-------- Records

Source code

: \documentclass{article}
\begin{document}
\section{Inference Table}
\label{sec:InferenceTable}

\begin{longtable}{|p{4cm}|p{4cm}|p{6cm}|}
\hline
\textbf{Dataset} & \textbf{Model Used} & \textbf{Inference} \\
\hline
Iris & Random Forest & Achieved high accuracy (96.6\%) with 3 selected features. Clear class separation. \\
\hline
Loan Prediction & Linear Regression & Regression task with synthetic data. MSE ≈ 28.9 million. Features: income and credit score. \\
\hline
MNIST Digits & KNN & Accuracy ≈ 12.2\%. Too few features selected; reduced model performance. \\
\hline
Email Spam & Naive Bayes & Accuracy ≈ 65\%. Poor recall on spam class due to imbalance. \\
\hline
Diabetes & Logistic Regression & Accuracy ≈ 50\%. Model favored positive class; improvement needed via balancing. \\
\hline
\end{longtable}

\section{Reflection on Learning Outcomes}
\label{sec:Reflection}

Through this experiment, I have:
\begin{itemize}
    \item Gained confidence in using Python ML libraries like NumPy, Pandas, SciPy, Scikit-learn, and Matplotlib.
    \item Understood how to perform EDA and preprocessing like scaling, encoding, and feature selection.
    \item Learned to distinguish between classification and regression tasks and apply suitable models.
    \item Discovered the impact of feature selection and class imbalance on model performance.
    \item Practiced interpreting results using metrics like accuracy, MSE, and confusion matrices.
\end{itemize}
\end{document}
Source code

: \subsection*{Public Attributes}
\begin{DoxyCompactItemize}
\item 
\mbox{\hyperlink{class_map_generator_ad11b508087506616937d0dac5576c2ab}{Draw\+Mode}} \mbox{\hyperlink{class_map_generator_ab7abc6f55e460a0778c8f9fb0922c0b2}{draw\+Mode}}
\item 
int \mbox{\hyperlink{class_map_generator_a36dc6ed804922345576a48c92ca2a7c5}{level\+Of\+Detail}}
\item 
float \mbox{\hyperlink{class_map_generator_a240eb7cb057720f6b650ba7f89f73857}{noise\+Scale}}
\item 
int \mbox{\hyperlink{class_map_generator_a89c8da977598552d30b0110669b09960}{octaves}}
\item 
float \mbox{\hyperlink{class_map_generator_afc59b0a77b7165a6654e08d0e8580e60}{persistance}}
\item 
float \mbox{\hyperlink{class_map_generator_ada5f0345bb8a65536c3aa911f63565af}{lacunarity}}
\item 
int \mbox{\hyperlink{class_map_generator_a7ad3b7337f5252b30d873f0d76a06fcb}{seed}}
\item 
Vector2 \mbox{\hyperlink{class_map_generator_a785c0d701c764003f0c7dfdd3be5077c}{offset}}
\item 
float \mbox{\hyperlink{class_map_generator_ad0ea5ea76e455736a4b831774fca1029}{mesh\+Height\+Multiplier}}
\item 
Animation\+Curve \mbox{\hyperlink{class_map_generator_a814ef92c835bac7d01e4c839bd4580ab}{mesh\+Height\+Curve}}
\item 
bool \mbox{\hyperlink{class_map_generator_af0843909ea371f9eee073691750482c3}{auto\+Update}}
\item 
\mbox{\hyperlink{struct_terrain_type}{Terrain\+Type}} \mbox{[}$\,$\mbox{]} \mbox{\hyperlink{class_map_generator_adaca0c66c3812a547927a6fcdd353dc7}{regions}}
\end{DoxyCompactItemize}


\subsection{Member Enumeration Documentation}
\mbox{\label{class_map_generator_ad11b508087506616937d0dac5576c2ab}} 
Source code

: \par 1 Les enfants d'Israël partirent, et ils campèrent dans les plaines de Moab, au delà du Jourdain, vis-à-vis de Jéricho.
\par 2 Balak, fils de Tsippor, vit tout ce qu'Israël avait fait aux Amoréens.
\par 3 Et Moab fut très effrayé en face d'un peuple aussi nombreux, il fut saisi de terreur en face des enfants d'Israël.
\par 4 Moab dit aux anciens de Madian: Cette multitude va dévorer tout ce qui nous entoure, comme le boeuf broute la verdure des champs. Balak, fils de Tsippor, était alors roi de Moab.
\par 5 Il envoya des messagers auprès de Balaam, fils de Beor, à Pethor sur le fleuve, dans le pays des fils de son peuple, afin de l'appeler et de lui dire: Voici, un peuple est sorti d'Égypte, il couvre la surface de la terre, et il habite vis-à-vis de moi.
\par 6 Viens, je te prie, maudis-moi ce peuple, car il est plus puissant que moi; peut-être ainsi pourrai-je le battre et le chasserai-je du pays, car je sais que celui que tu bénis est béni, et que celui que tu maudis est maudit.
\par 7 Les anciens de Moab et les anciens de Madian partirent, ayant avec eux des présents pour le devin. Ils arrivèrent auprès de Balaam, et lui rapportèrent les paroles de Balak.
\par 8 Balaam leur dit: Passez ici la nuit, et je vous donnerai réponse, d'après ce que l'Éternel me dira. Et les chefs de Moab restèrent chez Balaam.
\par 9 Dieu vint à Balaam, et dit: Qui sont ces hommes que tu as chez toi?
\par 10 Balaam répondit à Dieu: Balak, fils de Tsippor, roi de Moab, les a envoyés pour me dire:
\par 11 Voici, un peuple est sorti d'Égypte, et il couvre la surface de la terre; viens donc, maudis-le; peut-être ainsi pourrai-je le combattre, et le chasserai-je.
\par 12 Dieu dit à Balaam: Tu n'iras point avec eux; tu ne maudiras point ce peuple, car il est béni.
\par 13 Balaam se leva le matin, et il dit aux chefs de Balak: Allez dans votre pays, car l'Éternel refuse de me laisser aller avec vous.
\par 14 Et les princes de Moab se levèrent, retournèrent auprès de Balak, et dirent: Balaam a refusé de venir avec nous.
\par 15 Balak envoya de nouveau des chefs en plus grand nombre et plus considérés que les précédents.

----------------

Your instructions → Please copy out each line of the material that holds the string "Tsippor".

Solved problem →
\par 2 Balak, fils de Tsippor, vit tout ce qu'Israël avait fait aux Amoréens.
\par 4 Moab dit aux anciens de Madian: Cette multitude va dévorer tout ce qui nous entoure, comme le boeuf broute la verdure des champs. Balak, fils de Tsippor, était alors roi de Moab.
\par 10 Balaam répondit à Dieu: Balak, fils de Tsippor, roi de Moab, les a envoyés pour me dire:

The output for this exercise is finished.